Summarizing Data

Introduction

Summarizing data refers to obtaining aggregates in an incremental manner for a specified set of time periods.

Performing clock-time-based summarization

Performing clock-time based based summarization involves calculating, storing, and then retrieving aggregations for a selected range of time granularities. This process is carried out in two parts:

  1. Calculating the aggregations for the selected time granularities and storing the results.
  2. Retrieving previously calculated aggregations for selected time granularities.

To understand data summarization further, consider the scenario where a business that sells multiple brands stores its sales data in a physical database for the purpose of retrieving them later to perform sales analysis. Each sales transaction is received with the following details:

symbol: The symbol that represents the brand of the items sold. price: the price at which each item was sold. amount: The number of items sold.

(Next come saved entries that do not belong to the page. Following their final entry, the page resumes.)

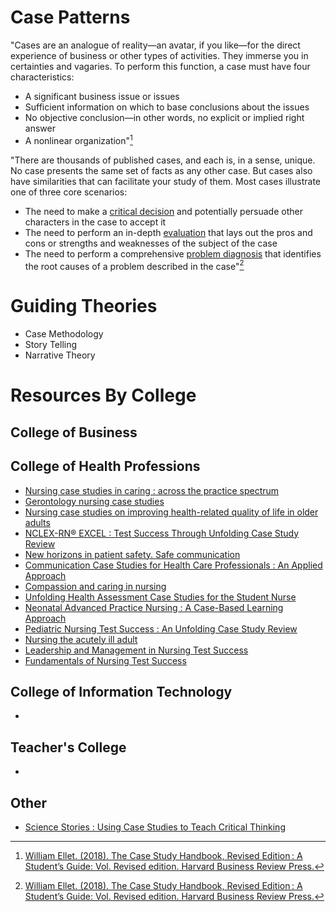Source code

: # Case Patterns

"Cases are an analogue of reality—an avatar, if you like—for the direct experience of business
or other types of activities. They immerse you in certainties and vagaries. To perform this
function, a case must have four characteristics:

- A significant business issue or issues
- Sufficient information on which to base conclusions about the issues
- No objective conclusion—in other words, no explicit or implied right answer
- A nonlinear organization"[^1]

"There are thousands of published cases, and each is, in a sense, unique. No case presents the same set of facts as any other case. But cases also have similarities that can facilitate your study of them. Most cases illustrate one of three core scenarios: 

- The need to make a [critical decision](./DecisionCase.md) and potentially persuade other characters in the case to accept it
- The need to perform an in-depth [evaluation](./EvaluationCase.md) that lays out the pros and cons or strengths and weaknesses of the subject of the case
- The need to perform a comprehensive [problem diagnosis](./ProblemDiagnosisCase.md) that identifies the root causes of a problem described in the case"[^1]

# Guiding Theories
-	Case Methodology
-	Story Telling
-	Narrative Theory


# Resources By College
## College of Business
## College of Health Professions
- [Nursing case studies in caring : across the practice spectrum](https://search.ebscohost.com/login.aspx?direct=true&db=cat07141a&AN=ebc.EBC3565409&site=eds-live&scope=site&authtype=sso&custid=ns017578)
- [Gerontology nursing case studies](https://search.ebscohost.com/login.aspx?direct=true&db=cat07141a&AN=ebc.EBC2166652&site=eds-live&scope=site&authtype=sso&custid=ns017578)
- [Nursing case studies on improving health-related quality of life in older adults](https://search.ebscohost.com/login.aspx?direct=true&db=cat07141a&AN=ebc.EBC2166657&site=eds-live&scope=site&authtype=sso&custid=ns017578)
- [NCLEX-RN® EXCEL : Test Success Through Unfolding Case Study Review](https://search.ebscohost.com/login.aspx?direct=true&db=nlebk&AN=1422819&site=eds-live&scope=site&authtype=sso&custid=ns017578)
- [New horizons in patient safety. Safe communication](https://search.ebscohost.com/login.aspx?direct=true&db=cat07141a&AN=ebc.EBC5155839&site=eds-live&scope=site&authtype=sso&custid=ns017578)
- [Communication Case Studies for Health Care Professionals : An Applied Approach](https://search.ebscohost.com/login.aspx?direct=true&db=nlebk&AN=910074&site=eds-live&scope=site&authtype=sso&custid=ns017578)
- [Compassion and caring in nursing](https://search.ebscohost.com/login.aspx?direct=true&db=cat07141a&AN=ebc.EBC4711381&site=eds-live&scope=site&authtype=sso&custid=ns017578)
- [Unfolding Health Assessment Case Studies for the Student Nurse](https://search.ebscohost.com/login.aspx?direct=true&db=nlebk&AN=2944405&site=eds-live&scope=site&authtype=sso&custid=ns017578)
- [Neonatal Advanced Practice Nursing : A Case-Based Learning Approach](https://search.ebscohost.com/login.aspx?direct=true&db=nlebk&AN=1427432&site=eds-live&scope=site&authtype=sso&custid=ns017578)
- [Pediatric Nursing Test Success : An Unfolding Case Study Review](https://search.ebscohost.com/login.aspx?direct=true&db=nlebk&AN=834629&site=eds-live&scope=site&authtype=sso&custid=ns017578)
- [Nursing the acutely ill adult](https://search.ebscohost.com/login.aspx?direct=true&db=cat07141a&AN=ebc.EBC1069454&site=eds-live&scope=site&authtype=sso&custid=ns017578)
- [Leadership and Management in Nursing Test Success](https://search.ebscohost.com/login.aspx?direct=true&db=nlebk&AN=606331&site=eds-live&scope=site&authtype=sso&custid=ns017578)
- [Fundamentals of Nursing Test Success](https://search.ebscohost.com/login.aspx?direct=true&db=nlebk&AN=500217&site=eds-live&scope=site&authtype=sso&custid=ns017578)
  
## College of Information Technology
- 
## Teacher's College
- 

## Other
- [Science Stories : Using Case Studies to Teach Critical Thinking](https://search.ebscohost.com/login.aspx?direct=true&db=e000xna&AN=464773&site=eds-live&scope=site&authtype=sso&custid=ns017578)

[^1]: [William Ellet. (2018). The Case Study Handbook, Revised Edition : A Student’s Guide: Vol. Revised edition. Harvard Business Review Press.](https://search.ebscohost.com/login.aspx?direct=true&db=nlebk&AN=1797860&site=eds-live&scope=site&authtype=sso&custid=ns017578)
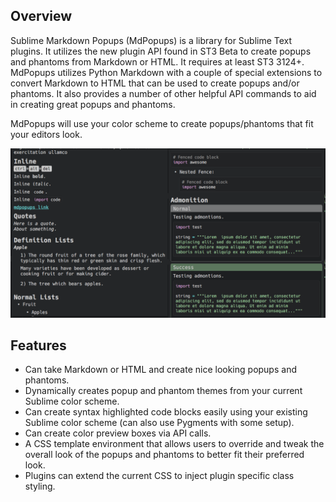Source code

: ## Overview

Sublime Markdown Popups (MdPopups) is a library for Sublime Text plugins.  It utilizes the new plugin API found in ST3 Beta to create popups and phantoms from Markdown or HTML. It requires at least ST3 3124+. MdPopups utilizes Python Markdown with a couple of special extensions to convert Markdown to HTML that can be used to create popups and/or phantoms.  It also provides a number of other helpful API commands to aid in creating great popups and phantoms.

MdPopups will use your color scheme to create popups/phantoms that fit your editors look.

![Screenshot](images/tooltips_test.png)

## Features

- Can take Markdown or HTML and create nice looking popups and phantoms.
- Dynamically creates popup and phantom themes from your current Sublime color scheme.
- Can create syntax highlighted code blocks easily using your existing Sublime color scheme (can also use Pygments with some setup).
- Can create color preview boxes via API calls.
- A CSS template environment that allows users to override and tweak the overall look of the popups and phantoms to better fit their preferred look.
- Plugins can extend the current CSS to inject plugin specific class styling.
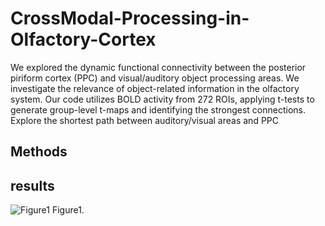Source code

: # CrossModal-Processing-in-Olfactory-Cortex
 We explored the dynamic functional connectivity between the posterior piriform cortex (PPC) and visual/auditory object processing areas.  We investigate the relevance of object-related information in the olfactory system. Our code utilizes BOLD activity from 272 ROIs, applying t-tests to generate group-level t-maps and identifying the strongest connections. Explore the shortest path between auditory/visual areas and PPC

## Methods 

## results 
![Figure1](https://github.com/Behzad-Iravani/CrossModal-Processing-in-Olfactory-Cortex/assets/7909726/155521f1-a1c7-4c6d-995e-005cd66e3e7b)
Figure1.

The Sales Analyst needs to retrieve the total number of items sold of each brand per month, per week, per day etc., and then retrieve these totals for specific time durations to prepare sales analysis reports.

Info

It is not always required to maintain a physical database for incremental analysis, but it enables you to try out your aggregations with ease.

The following sections explain how to calculate and store time-based aggregations for this scenarios, and then retrieve them.

Calculate and store clock-time-based aggregate values

To calculate and store time-based aggregation values for the scenario explained above, follow the procedure below.

  1. Start creating a new Siddhi application. You can name it TradeApp For instructions, see Creating a Siddhi Application. @App:name("TradeApp");

  2. To capture the input events based on which the aggregations are calculated, define an input stream as follows. define stream TradeStream (symbol string, price double, quantity long, timestamp long);

    Info

    In addition to the symbol, price, and quantity attributes to capture the input details already mentioned, the above stream definition includes an attribute named timestamp to capture the time at which the sales transaction occurs. The aggregations are executed based on this time. This attribute's value could either be a long value (reflecting the Unix timestamp in milliseconds), or a string value adhering to one of the following formats.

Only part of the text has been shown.